Migrar para muchos jóvenes de Nepal es algo normal y "fácil": no necesitan papeles para pasar a la India y trabajar para ellos aquí es legal. Madan va
a Nepal una vez al año; toma un mes de vacaciones y emprende un viaje en camión
que tarda 3 días para llegar a su ciudad natal. Su último viaje fue en
diciembre y, debido a la temperatura y la nieve, el último tramo del camino lo
tuvo que hacer a pie porque no había paso para coches. Madan tiene 8 años de
casado, vivió los primeros dos años en Nepal con su esposa y luego partió. En
viajes pasados, tal y como el último, sus hijos fueron concebidos; ese mes que
va a Nepal es el único tiempo que pasa con ellos.
Cuando
le pregunté porqué no se traía a su familia a vivir con él me contó que al
principio, su esposa y él habían decidido intentarlo.
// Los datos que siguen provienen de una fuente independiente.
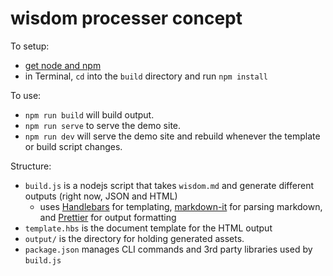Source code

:# wisdom processer concept

To setup:

- [get node and npm](https://nodejs.org/en/download)
- in Terminal, `cd` into the `build` directory and run `npm install`

To use:

- `npm run build` will build output.
- `npm run serve` to serve the demo site.
- `npm run dev` will serve the demo site and rebuild whenever the template or build script changes.

Structure:

- `build.js` is a nodejs script that takes `wisdom.md` and generate different outputs (right now, JSON and HTML)
  - uses [Handlebars](https://handlebarsjs.com/) for templating, [markdown-it](https://github.com/markdown-it/markdown-it) for parsing markdown, and [Prettier](https://prettier.io/docs/api#prettierformatsource-options) for output formatting
- `template.hbs` is the document template for the HTML output
- `output/` is the directory for holding generated assets.
- `package.json` manages CLI commands and 3rd party libraries used by `build.js`
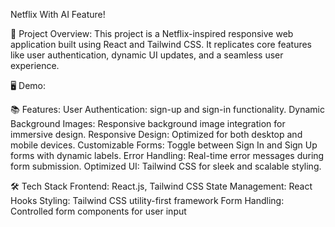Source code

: Netflix With AI Feature!

 🚀 Project Overview:
         This project is a Netflix-inspired responsive web application built using React and Tailwind CSS. It replicates core features like user authentication, dynamic UI updates, and a seamless user experience.

 🖥️ Demo: 


 📚 Features:
        User Authentication: 
            sign-up and sign-in functionality.
        Dynamic Background Images:
            Responsive background image integration for immersive design.
        Responsive Design:
           Optimized for both desktop and mobile devices.
        Customizable Forms:
          Toggle between Sign In and Sign Up forms with dynamic labels.
        Error Handling:
          Real-time error messages during form submission.
        Optimized UI:
          Tailwind CSS for sleek and scalable styling.

 🛠️ Tech Stack
      Frontend: React.js, Tailwind CSS
      State Management: React Hooks
      Styling: Tailwind CSS utility-first framework
      Form Handling: Controlled form components for user input
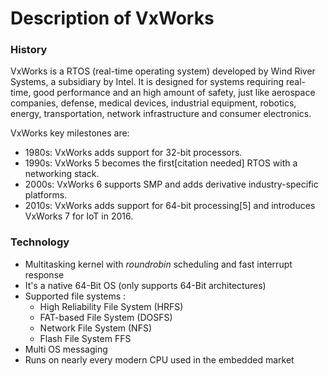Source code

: # Description of VxWorks
### History
VxWorks is a RTOS (real-time operating system) developed by Wind River Systems, a subsidiary by Intel.
It is designed for systems requiring real-time, good performance and an high amount of safety, just like aerospace companies,
defense, medical devices, industrial equipment, robotics, energy, transportation, network infrastructure and consumer electronics.

VxWorks key milestones are:
-  1980s: VxWorks adds support for 32-bit processors.
-  1990s: VxWorks 5 becomes the first[citation needed] RTOS with a networking stack.
-  2000s: VxWorks 6 supports SMP and adds derivative industry-specific platforms.
- 2010s: VxWorks adds support for 64-bit processing[5] and introduces VxWorks 7 for IoT in 2016.

### Technology
- Multitasking kernel with *roundrobin* scheduling and fast interrupt response
- It's a native 64-Bit OS (only supports 64-Bit architectures)
- Supported file systems :
  - High Reliability File System (HRFS)
  - FAT-based File System (DOSFS)
  - Network File System (NFS)
  - Flash File System FFS
- Multi OS messaging
- Runs on nearly every modern CPU used in the embedded market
Cuando Divind tenía
apenas unos meses de edad, fue a Nepal y regresó a la India con Durga y el
niño. Después de unos meses muy difíciles decidieron que era mejor que ellos
regresaran a Nepal y que Madan los visitara una vez al año. Según Madan, el
calor de Dewas no le hacía bien al niño y su esposa se sentía muy sola: no
hablaba el idioma, no tenía familia, ni conocidos en la ciudad y él trabajaba
prácticamente todo el día.
Al
escuchar su respuesta mi mente en automático formuló una pregunta y sin
pensarlo mi boca la dejó salir. –Y ahora que los niños están un poco más
grandes, ¿no crees que tu esposa podría trabajar también? – pregunté. Y con una
sonrisa me contestó que su esposa se dedicaba al hogar y él trabaja para
asegurarse que nada les faltara en casa. Para él, pensar que su esposa deje su
casa durante muchas horas al día y aporte económicamente al hogar están fuera
de discusión. La sonrisa con la que me contestó, un poco tímida, me hizo
preguntarme cuál sería su opinión sobre las mujeres que trabajamos en el área los
cubículos y cuál sería su opinión de las que están en la línea de producción.
Las
visitas anuales de 30 días y las llamadas telefónicas a diario son una forma de
vida para Madan; cuenta que hace algunos meses la idea de regresar a Nepal y
buscar trabajo allá es cada día más atractiva. Hace unos meses sus planes eran seguir así y cuando su hijo tuviera edad para trabajar traerlo con él para buscar mejores oportunidades; la niña se quedaría en Nepal, se casaría y se dedicaría a su hogar. Hoy, ese sueño parece haberse desvanecido: él extraña a su familia, aquí
trabaja jornadas largas, descansa tan sólo los domingos y, aún así, su sueldo
es bajo. Las oportunidades en su país quizá no sean mejores, pero tampoco son
mucho peor y está dispuesto a asumir ese costo de oportunidad para ver crecer a
sus hijos.
***
Nuestra charla de la tarde abarcó a su familia, su ciudad
natal, sus sueños para el futuro y una lección de hindi. Me enseñó a pedir agua, té o café; preguntar
cómo estás y a contestar que muy bien. Mientras Madan me enseñaba hindi
nuestros compañeros de oficina dejaron de discutir y apagaron sus computadoras.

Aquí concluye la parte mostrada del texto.